From: Happy Food,
To celebrate National Vegetarian Week this year, how about swapping that meaty meal for some tasty and extra-healthy dishes packed with vegetables? With more and more warnings against the high levels of meat the UK currently consumes as well as some meats being high in saturated fats such as sausages and chorizo, swapping meat for antioxidant-rich veg is becoming more popular. A wise choice it is too, as veggie meals are likely to boost energy levels and lower the risk of cardiovascular disease.
Turning vegetarian isn’t just about cutting out the meat - why not use it as inspiration to seek out some new ingredients to add to your culinary repertoire? Try quinoa or pea shoots in your salads, and pack lots of skin-loving avocados into your meals. Our mouths are watering just thinking about it...
If you can’t resist a bacon butty in the morning or as a treat at the weekend, try this quirky recipe for a healthier version of the classic BLT from National Vegetarian Week. Go on, keep your heart and your stomach happy...
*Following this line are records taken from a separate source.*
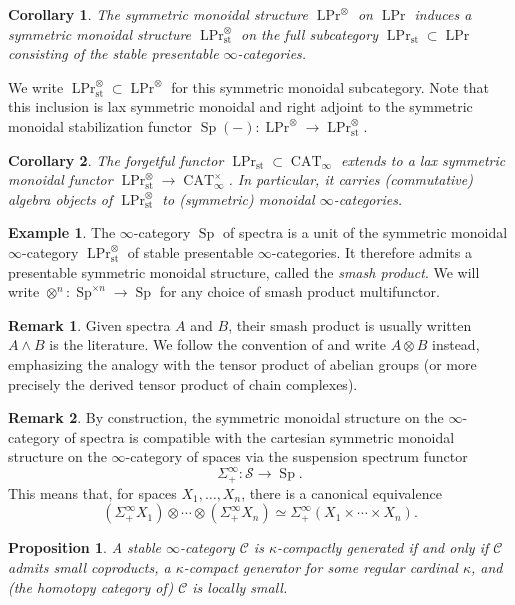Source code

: \documentclass[12pt]{article}
\newtheorem{corollary}{Corollary}[subsection]
\newtheorem{proposition}{Proposition}[subsection]
\theoremstyle{definition}
\newtheorem{example}{Example}[subsection]
\newtheorem{remark}{Remark}[subsection]
\newcommand{\C}{\mathcal{C}}
\renewcommand{\S}{\mathcal{S}}
\renewcommand{\i}{\infty}
\newcommand{\too}{\longrightarrow}
\DeclareMathOperator{\CAT}{CAT}
\DeclareMathOperator{\Prl}{LPr}
\DeclareMathOperator{\Sp}{Sp}
\newcommand{\st}{\mathrm{st}}
\begin{document}
\begin{corollary}
The symmetric monoidal structure $\Prl^\otimes$ on $\Prl$ induces a symmetric monoidal structure $\Prl^\otimes_{\st}$\index{$\Prl^\otimes_{\st}$} on the full subcategory $\Prl_\st\subset\Prl$ consisting of the stable presentable $\infty$-categories.
\end{corollary}
We write $\Prl_{\st}^\otimes\subset\Prl^\otimes$ for this symmetric monoidal subcategory.
Note that this inclusion is lax symmetric monoidal and right adjoint to the symmetric monoidal stabilization functor $\Sp(-):\Prl^\otimes\to\Prl^\otimes_{\st}$.
\begin{corollary}
The forgetful functor $\Prl_{\st}\subset\CAT_\i$ extends to a lax symmetric monoidal functor $\Prl_{\st}^\otimes\to\CAT_\i^\times$.
In particular, it carries (commutative) algebra objects of $\Prl_\st^\otimes$ to (symmetric) monoidal $\infty$-categories.
\end{corollary}
\begin{example}
The $\infty$-category $\Sp$ of spectra is a unit of the symmetric monoidal $\infty$-category $\Prl_{\st}^\otimes$ of stable presentable $\infty$-categories.
It therefore admits a presentable symmetric monoidal structure, called the {\em smash product}.
We will write ${\otimes}^n:\Sp^{\times n}\to\Sp$ for any choice of smash product multifunctor.
\end{example}
\begin{remark}
Given spectra $A$ and $B$, their smash product is usually written $A\land B$ is the literature.
We follow the convention of \cite{HA} and write $A\otimes B$ instead, emphasizing the analogy with the tensor product of abelian groups (or more precisely the derived tensor product of chain complexes).
\end{remark} 
\begin{remark}
By construction, the symmetric monoidal structure on the $\infty$-category of spectra is compatible with the cartesian symmetric monoidal structure on the $\infty$-category of spaces via the suspension spectrum functor\index{$\Sigma^\infty_+$}
\[
\Sigma^\infty_+:\S\too\Sp.
\]
This means that, for spaces $X_1,\ldots,X_n$, there is a canonical equivalence
\[
(\Sigma^\infty_+ X_1)\otimes\cdots\otimes(\Sigma^\infty_+ X_n)\simeq\Sigma^\infty_+(X_1\times\cdots\times X_n).
\]
\end{remark}


\begin{proposition}{\em \cite[Corollary 1.4.4.2]{HA}}
A stable $\infty$-category $\C$ is $\kappa$-compactly generated if and only if $\C$ admits small coproducts, a $\kappa$-compact generator for some regular cardinal $\kappa$, and (the homotopy category of) $\C$ is locally small.
\end{proposition}
\end{document}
Preparation time: 15 minutes (plus 30 minutes chilling time)
Cooking time: 20 minutes
Can be vegan*
1/2 onion, sliced
2 tbsp olive oil
100g mushrooms, chopped
1 standard can baked beans
1/2 tsp paprika
2 garlic cloves, crushed
1/2 tsp chopped fresh thyme
40g grated vegetarian cheese (or vegan ‘cheese’*)
1 free range egg (omit for vegan option*)
20g sundried tomatoes in oil, drained
1 tsp vegetarian Worcestershire sauce
1/2 tsp vegetable stock powder
25g pine nuts
2 tsp wholemeal flour
Salt and pepper to taste
1 free range egg, beaten (omit for vegan option*)
50g wholemeal flour seasoned with black pepper and paprika
200g tomatoes, chopped
25g red onion, finely chopped
40g sundried tomatoes, chopped
1 lime, juice only
Black pepper and a little salt
A few salad leaves
4 bread rolls
60g vegetarian cheese (or vegan ‘cheese’*) cut into four slices
1. Gently fry the onion in oil for five minutes until soft, then add the mushrooms. Continue to cook until most of the moisture from the mushrooms has evaporated. While this is cooking divide the tin of beans into two. Set half the can of beans aside and drain off the sauce on the remaining half.
2. Place the cooked onion, mushroom and drained baked beans in a food processor with the paprika, garlic, thyme, cheese, free range egg (*omit if vegan), sundried tomatoes, vegetarian Worcestershire sauce, stock, breadcrumbs, pine nuts and wholemeal flour. Season with salt and pepper and whizz for 10 seconds. Allow the mixture to chill in the fridge for at least 30 minutes.
3. Shape the mixture into eight small sausages. Dip in the remaining egg (*omit if vegan), then roll in wholemeal flour.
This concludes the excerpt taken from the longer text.